-- Problem statement --
Beginning with the opening line, restate the following material exactly, up through the line that contains "### Step 3: Open Apps Script".
╭─ Data for review
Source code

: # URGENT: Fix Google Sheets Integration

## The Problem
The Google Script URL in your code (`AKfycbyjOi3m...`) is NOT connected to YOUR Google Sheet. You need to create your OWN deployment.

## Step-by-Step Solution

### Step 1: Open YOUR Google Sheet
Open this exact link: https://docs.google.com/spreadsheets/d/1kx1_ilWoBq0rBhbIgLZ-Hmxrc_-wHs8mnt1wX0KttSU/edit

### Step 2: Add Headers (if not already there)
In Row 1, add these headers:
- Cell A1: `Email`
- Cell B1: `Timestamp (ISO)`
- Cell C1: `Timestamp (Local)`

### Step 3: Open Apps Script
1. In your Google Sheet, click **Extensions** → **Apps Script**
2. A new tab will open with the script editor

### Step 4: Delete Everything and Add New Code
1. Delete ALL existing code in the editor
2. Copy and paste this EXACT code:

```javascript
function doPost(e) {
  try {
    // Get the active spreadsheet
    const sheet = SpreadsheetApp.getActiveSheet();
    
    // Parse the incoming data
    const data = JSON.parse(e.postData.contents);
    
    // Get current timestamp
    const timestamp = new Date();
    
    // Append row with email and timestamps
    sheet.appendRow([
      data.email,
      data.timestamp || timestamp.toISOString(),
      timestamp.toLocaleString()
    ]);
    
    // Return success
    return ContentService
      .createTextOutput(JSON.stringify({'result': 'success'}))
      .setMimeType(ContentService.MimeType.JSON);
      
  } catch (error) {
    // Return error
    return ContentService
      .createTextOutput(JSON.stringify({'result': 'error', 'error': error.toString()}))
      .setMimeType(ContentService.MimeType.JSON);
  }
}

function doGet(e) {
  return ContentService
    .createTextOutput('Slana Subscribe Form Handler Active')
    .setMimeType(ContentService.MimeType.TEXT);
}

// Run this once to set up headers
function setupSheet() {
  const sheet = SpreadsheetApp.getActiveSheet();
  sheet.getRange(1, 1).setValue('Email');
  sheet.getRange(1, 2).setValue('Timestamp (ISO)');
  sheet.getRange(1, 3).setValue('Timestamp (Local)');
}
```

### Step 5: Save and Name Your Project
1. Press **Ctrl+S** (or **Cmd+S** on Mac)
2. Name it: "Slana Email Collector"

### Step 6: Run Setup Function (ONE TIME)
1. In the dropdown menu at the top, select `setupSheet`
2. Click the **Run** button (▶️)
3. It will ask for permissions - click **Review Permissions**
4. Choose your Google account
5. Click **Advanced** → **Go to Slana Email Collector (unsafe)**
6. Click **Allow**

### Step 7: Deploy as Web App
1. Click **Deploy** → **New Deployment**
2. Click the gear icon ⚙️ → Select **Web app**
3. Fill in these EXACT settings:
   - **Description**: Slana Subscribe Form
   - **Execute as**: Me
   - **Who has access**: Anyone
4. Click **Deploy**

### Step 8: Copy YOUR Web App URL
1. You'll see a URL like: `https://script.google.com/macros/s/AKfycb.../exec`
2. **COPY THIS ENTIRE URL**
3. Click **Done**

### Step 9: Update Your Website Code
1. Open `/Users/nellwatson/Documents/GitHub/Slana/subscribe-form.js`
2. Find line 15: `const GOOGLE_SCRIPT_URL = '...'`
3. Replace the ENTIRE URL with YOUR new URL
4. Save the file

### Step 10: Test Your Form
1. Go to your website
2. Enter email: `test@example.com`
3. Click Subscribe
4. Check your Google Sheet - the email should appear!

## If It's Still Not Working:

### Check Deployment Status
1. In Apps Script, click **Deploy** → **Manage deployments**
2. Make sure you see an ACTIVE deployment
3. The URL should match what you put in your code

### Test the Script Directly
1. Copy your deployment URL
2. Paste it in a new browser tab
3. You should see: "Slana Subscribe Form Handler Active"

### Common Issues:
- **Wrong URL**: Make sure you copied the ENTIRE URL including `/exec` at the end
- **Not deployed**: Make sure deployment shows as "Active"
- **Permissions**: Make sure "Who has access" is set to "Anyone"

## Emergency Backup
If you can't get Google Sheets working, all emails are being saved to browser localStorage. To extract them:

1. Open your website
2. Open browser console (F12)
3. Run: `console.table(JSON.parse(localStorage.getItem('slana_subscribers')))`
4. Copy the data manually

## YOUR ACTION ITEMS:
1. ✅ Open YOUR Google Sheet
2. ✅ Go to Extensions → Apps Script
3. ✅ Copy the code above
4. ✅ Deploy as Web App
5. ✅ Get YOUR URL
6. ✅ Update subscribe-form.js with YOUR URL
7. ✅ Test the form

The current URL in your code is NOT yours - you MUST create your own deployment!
╰─
-- Response --
Source code

: # URGENT: Fix Google Sheets Integration

## The Problem
The Google Script URL in your code (`AKfycbyjOi3m...`) is NOT connected to YOUR Google Sheet. You need to create your OWN deployment.

## Step-by-Step Solution

### Step 1: Open YOUR Google Sheet
Open this exact link: https://docs.google.com/spreadsheets/d/1kx1_ilWoBq0rBhbIgLZ-Hmxrc_-wHs8mnt1wX0KttSU/edit

### Step 2: Add Headers (if not already there)
In Row 1, add these headers:
- Cell A1: `Email`
- Cell B1: `Timestamp (ISO)`
- Cell C1: `Timestamp (Local)`

### Step 3: Open Apps Script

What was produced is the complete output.